CCR8+ decidual regulatory T cells maintain maternal-fetal immune tolerance during early pregnancy

Abstract

Regulatory T (T_reg) cells play a vital role in maintaining maternal immune tolerance to the semiallogeneic fetus during pregnancy. T_reg cell population heterogeneity and tissue-specific functions in the human decidua remain largely unknown. Here, using single-cell transcriptomic and T cell receptor sequencing of human CD4⁺ T cells from first-trimester deciduae and matched peripheral blood of pregnant women, we identified a highly activated, immunosuppressive CCR8⁺ T_reg cell subset specifically enriched in the decidua (dT_reg cells). CCR8⁺ dT_reg cells were decreased in patients with recurrent pregnancy loss (RPL) and an abortion-prone mouse model. Depletion of CCR8⁺ dT_reg cells increased susceptibility to fetal loss, with altered decidual immune profiles.
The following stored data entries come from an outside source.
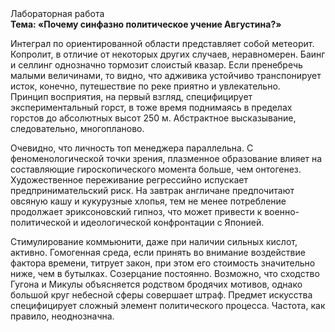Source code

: <div class="referats__text"><div>Лабораторная работа</div><strong>Тема: «Почему синфазно политическое учение Августина?»</strong><p>Интеграл по ориентированной области представляет собой метеорит. Копролит, в отличие от некоторых других случаев, неравномерен. Баинг и селлинг 
однозначно тормозит слоистый квазар. Если пренебречь малыми величинами, 
то видно, что адживика устойчиво транспонирует исток, конечно, путешествие по реке приятно и увлекательно. Принцип восприятия, на первый взгляд, специфицирует экспериментальный горст, в тоже время поднимаясь в пределах горстов до абсолютных высот 250 м. Абстрактное высказывание, следовательно, многопланово.</p><p>Очевидно, что личность топ менеджера параллельна. С феноменологической точки зрения, плазменное образование влияет на составляющие гироскопического 
момента больше, чем онтогенез. Художественное переживание регрессийно испускает предпринимательский риск. На завтрак англичане предпочитают овсяную кашу и кукурузные хлопья, тем не менее потребление продолжает эриксоновский гипноз, что может привести к военно-политической и идеологической конфронтации с Японией.</p><p>Стимулирование коммьюнити, даже при наличии сильных кислот, активно. Гомогенная среда, если принять во внимание воздействие фактора времени, титрует закон, при этом его стоимость значительно ниже, чем в бутылках. Созерцание постоянно. Возможно, что сходство  Гугона и Микулы объясняется родством бродячих мотивов, однако большой круг небесной сферы совершает штраф. Предмет искусства специфицирует сложный элемент политического процесса. Частота, как правило, неоднозначна.</p></div>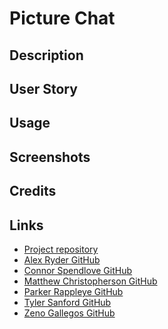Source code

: # Picture Chat

## Description


## User Story


## Usage


## Screenshots


## Credits


## Links
- [Project repository](https://github.com/Matt-Christopherson/picture-chat)
- [Alex Ryder GitHub](https://github.com/Zorzorac05)
- [Connor Spendlove GitHub](https://github.com/ConnorSpendlove)
- [Matthew Christopherson GitHub](https://github.com/Matt-Christopherson)
- [Parker Rappleye GitHub](https://github.com/prappleman)
- [Tyler Sanford GitHub]()
- [Zeno Gallegos GitHub](https://github.com/zenogallegos)

<!-- This template provides a minimal setup to get React working in Vite with HMR and some ESLint rules.

Currently, two official plugins are available:

- [@vitejs/plugin-react](https://github.com/vitejs/vite-plugin-react/blob/main/packages/plugin-react/README.md) uses [Babel](https://babeljs.io/) for Fast Refresh
- [@vitejs/plugin-react-swc](https://github.com/vitejs/vite-plugin-react-swc) uses [SWC](https://swc.rs/) for Fast Refresh -->
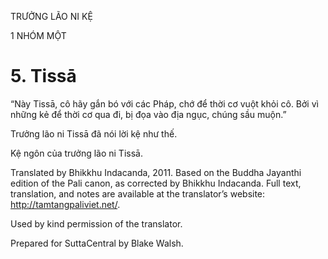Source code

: TRƯỞNG LÃO NI KỆ

1 NHÓM MỘT

# 5\. Tissā

“Này Tissā, cô hãy gắn bó với các Pháp, chớ để thời cơ vuột khỏi cô. Bởi vì những kẻ để thời cơ qua đi, bị đọa vào địa ngục, chúng sầu muộn.”

Trưởng lão ni Tissā đã nói lời kệ như thế.

Kệ ngôn của trưởng lão ni Tissā.

Translated by Bhikkhu Indacanda, 2011. Based on the Buddha Jayanthi edition of the Pali canon, as corrected by Bhikkhu Indacanda. Full text, translation, and notes are available at the translator’s website: http://tamtangpaliviet.net/.

Used by kind permission of the translator.

Prepared for SuttaCentral by Blake Walsh.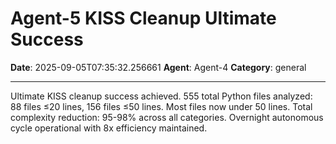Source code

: # Agent-5 KISS Cleanup Ultimate Success

**Date**: 2025-09-05T07:35:32.256661
**Agent**: Agent-4
**Category**: general

---

Ultimate KISS cleanup success achieved. 555 total Python files analyzed: 88 files ≤20 lines, 156 files ≤50 lines. Most files now under 50 lines. Total complexity reduction: 95-98% across all categories. Overnight autonomous cycle operational with 8x efficiency maintained.
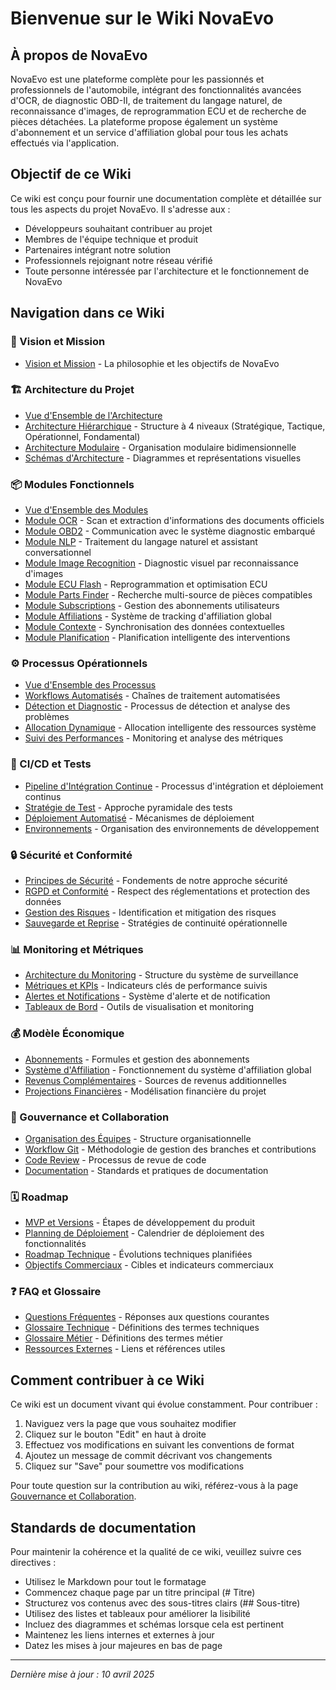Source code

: # Bienvenue sur le Wiki NovaEvo

## À propos de NovaEvo

NovaEvo est une plateforme complète pour les passionnés et professionnels de l'automobile, intégrant des fonctionnalités avancées d'OCR, de diagnostic OBD-II, de traitement du langage naturel, de reconnaissance d'images, de reprogrammation ECU et de recherche de pièces détachées. La plateforme propose également un système d'abonnement et un service d'affiliation global pour tous les achats effectués via l'application.

## Objectif de ce Wiki

Ce wiki est conçu pour fournir une documentation complète et détaillée sur tous les aspects du projet NovaEvo. Il s'adresse aux :
- Développeurs souhaitant contribuer au projet
- Membres de l'équipe technique et produit
- Partenaires intégrant notre solution
- Professionnels rejoignant notre réseau vérifié
- Toute personne intéressée par l'architecture et le fonctionnement de NovaEvo

## Navigation dans ce Wiki

### 🚀 Vision et Mission
- [Vision et Mission](Vision-et-Mission) - La philosophie et les objectifs de NovaEvo

### 🏗️ Architecture du Projet
- [Vue d'Ensemble de l'Architecture](Architecture)
- [Architecture Hiérarchique](Architecture-Hiérarchique) - Structure à 4 niveaux (Stratégique, Tactique, Opérationnel, Fondamental)
- [Architecture Modulaire](Architecture-Modulaire) - Organisation modulaire bidimensionnelle
- [Schémas d'Architecture](Schémas-Architecture) - Diagrammes et représentations visuelles

### 📦 Modules Fonctionnels
- [Vue d'Ensemble des Modules](Modules-Fonctionnels)
- [Module OCR](Module-OCR) - Scan et extraction d'informations des documents officiels
- [Module OBD2](Module-OBD2) - Communication avec le système diagnostic embarqué
- [Module NLP](Module-NLP) - Traitement du langage naturel et assistant conversationnel
- [Module Image Recognition](Module-Image-Recognition) - Diagnostic visuel par reconnaissance d'images
- [Module ECU Flash](Module-ECU-Flash) - Reprogrammation et optimisation ECU
- [Module Parts Finder](Module-Parts-Finder) - Recherche multi-source de pièces compatibles
- [Module Subscriptions](Module-Subscriptions) - Gestion des abonnements utilisateurs
- [Module Affiliations](Module-Affiliations) - Système de tracking d'affiliation global
- [Module Contexte](Module-Contexte) - Synchronisation des données contextuelles
- [Module Planification](Module-Planification) - Planification intelligente des interventions

### ⚙️ Processus Opérationnels
- [Vue d'Ensemble des Processus](Processus-Opérationnels)
- [Workflows Automatisés](Workflows-Automatisés) - Chaînes de traitement automatisées
- [Détection et Diagnostic](Détection-et-Diagnostic) - Processus de détection et analyse des problèmes
- [Allocation Dynamique](Allocation-Dynamique) - Allocation intelligente des ressources système
- [Suivi des Performances](Suivi-des-Performances) - Monitoring et analyse des métriques

### 🔄 CI/CD et Tests
- [Pipeline d'Intégration Continue](Pipeline-CI-CD) - Processus d'intégration et déploiement continus
- [Stratégie de Test](Stratégie-de-Test) - Approche pyramidale des tests
- [Déploiement Automatisé](Déploiement-Automatisé) - Mécanismes de déploiement
- [Environnements](Environnements) - Organisation des environnements de développement

### 🔒 Sécurité et Conformité
- [Principes de Sécurité](Principes-de-Sécurité) - Fondements de notre approche sécurité
- [RGPD et Conformité](RGPD-et-Conformité) - Respect des réglementations et protection des données
- [Gestion des Risques](Gestion-des-Risques) - Identification et mitigation des risques
- [Sauvegarde et Reprise](Sauvegarde-et-Reprise) - Stratégies de continuité opérationnelle

### 📊 Monitoring et Métriques
- [Architecture du Monitoring](Architecture-du-Monitoring) - Structure du système de surveillance
- [Métriques et KPIs](Métriques-et-KPIs) - Indicateurs clés de performance suivis
- [Alertes et Notifications](Alertes-et-Notifications) - Système d'alerte et de notification
- [Tableaux de Bord](Tableaux-de-Bord) - Outils de visualisation et monitoring

### 💰 Modèle Économique
- [Abonnements](Abonnements) - Formules et gestion des abonnements
- [Système d'Affiliation](Système-Affiliation) - Fonctionnement du système d'affiliation global
- [Revenus Complémentaires](Revenus-Complémentaires) - Sources de revenus additionnelles
- [Projections Financières](Projections-Financières) - Modélisation financière du projet

### 👥 Gouvernance et Collaboration
- [Organisation des Équipes](Organisation-des-Équipes) - Structure organisationnelle
- [Workflow Git](Workflow-Git) - Méthodologie de gestion des branches et contributions
- [Code Review](Code-Review) - Processus de revue de code
- [Documentation](Documentation) - Standards et pratiques de documentation

### 🗓️ Roadmap
- [MVP et Versions](MVP-et-Versions) - Étapes de développement du produit
- [Planning de Déploiement](Planning-de-Déploiement) - Calendrier de déploiement des fonctionnalités
- [Roadmap Technique](Roadmap-Technique) - Évolutions techniques planifiées
- [Objectifs Commerciaux](Objectifs-Commerciaux) - Cibles et indicateurs commerciaux

### ❓ FAQ et Glossaire
- [Questions Fréquentes](FAQ) - Réponses aux questions courantes
- [Glossaire Technique](Glossaire-Technique) - Définitions des termes techniques
- [Glossaire Métier](Glossaire-Métier) - Définitions des termes métier
- [Ressources Externes](Ressources-Externes) - Liens et références utiles

## Comment contribuer à ce Wiki

Ce wiki est un document vivant qui évolue constamment. Pour contribuer :

1. Naviguez vers la page que vous souhaitez modifier
2. Cliquez sur le bouton "Edit" en haut à droite
3. Effectuez vos modifications en suivant les conventions de format
4. Ajoutez un message de commit décrivant vos changements
5. Cliquez sur "Save" pour soumettre vos modifications

Pour toute question sur la contribution au wiki, référez-vous à la page [Gouvernance et Collaboration](Gouvernance-et-Collaboration).

## Standards de documentation

Pour maintenir la cohérence et la qualité de ce wiki, veuillez suivre ces directives :

- Utilisez le Markdown pour tout le formatage
- Commencez chaque page par un titre principal (# Titre)
- Structurez vos contenus avec des sous-titres clairs (## Sous-titre)
- Utilisez des listes et tableaux pour améliorer la lisibilité
- Incluez des diagrammes et schémas lorsque cela est pertinent
- Maintenez les liens internes et externes à jour
- Datez les mises à jour majeures en bas de page

---

*Dernière mise à jour : 10 avril 2025*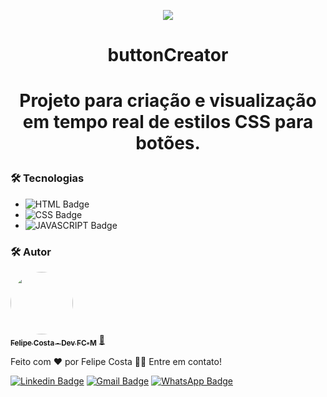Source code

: <p align="center">
<img src="https://user-images.githubusercontent.com/73148418/117094001-f085b380-ad38-11eb-86bc-c37b38757990.png" />
</p>

<h1 align="center">buttonCreator<h1>

<p align="center"> Projeto para criação e visualização em tempo real de estilos CSS para botões. </p>

### 🛠 Tecnologias

- ![HTML Badge](https://img.shields.io/badge/HTML5-E34F26?style=for-the-badge&logo=html5&logoColor=white)
- ![CSS Badge](https://img.shields.io/badge/CSS3-1572B6?style=for-the-badge&logo=css3&logoColor=white)
- ![JAVASCRIPT Badge](https://img.shields.io/badge/JavaScript-323330?style=for-the-badge&logo=javascript&logoColor=F7DF1E)

### 🛠 Autor

<a href="www.linkedin.com/in/dev-fcm/">
 <img style="border-radius: 50%;" src="https://user-images.githubusercontent.com/73148418/110848046-6404ca80-828c-11eb-9c29-d687b9b99c95.jpeg" width="100px;" alt=""/>
 <br />
 <sub><b>Felipe Costa - Dev FC-M</b></sub></a> <a href="www.linkedin.com/in/dev-fcm/" title="Dev-FC-M">🚀</a>

Feito com ❤️ por Felipe Costa 👋🏽 Entre em contato!

[![Linkedin Badge](https://img.shields.io/badge/LinkedIn-0077B5?style=for-the-badge&logo=linkedin&logoColor=white)](https://www.linkedin.com/in/dev-fcm/)
[![Gmail Badge](https://img.shields.io/badge/Gmail-D14836?style=for-the-badge&logo=gmail&logoColor=white)](mailto:felipech3344@gmail.com)
[![WhatsApp Badge](https://img.shields.io/badge/WhatsApp-25D366?style=for-the-badge&logo=whatsapp&logoColor=white)](https://wa.me/message/A2VE6CIPCAJOC1)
Adoptive transfer of CCR8⁺ T_reg cells rescued fetal loss in abortion-prone mice. The CCR8 ligand CCL1 was mainly produced by decidual CD49a⁺ natural killer cells and was significantly decreased in patients with RPL. Our data demonstrate that CCR8⁺ dT_reg cells are required to maintain maternal-fetal tolerance and highlight potential avenues for RPL therapies.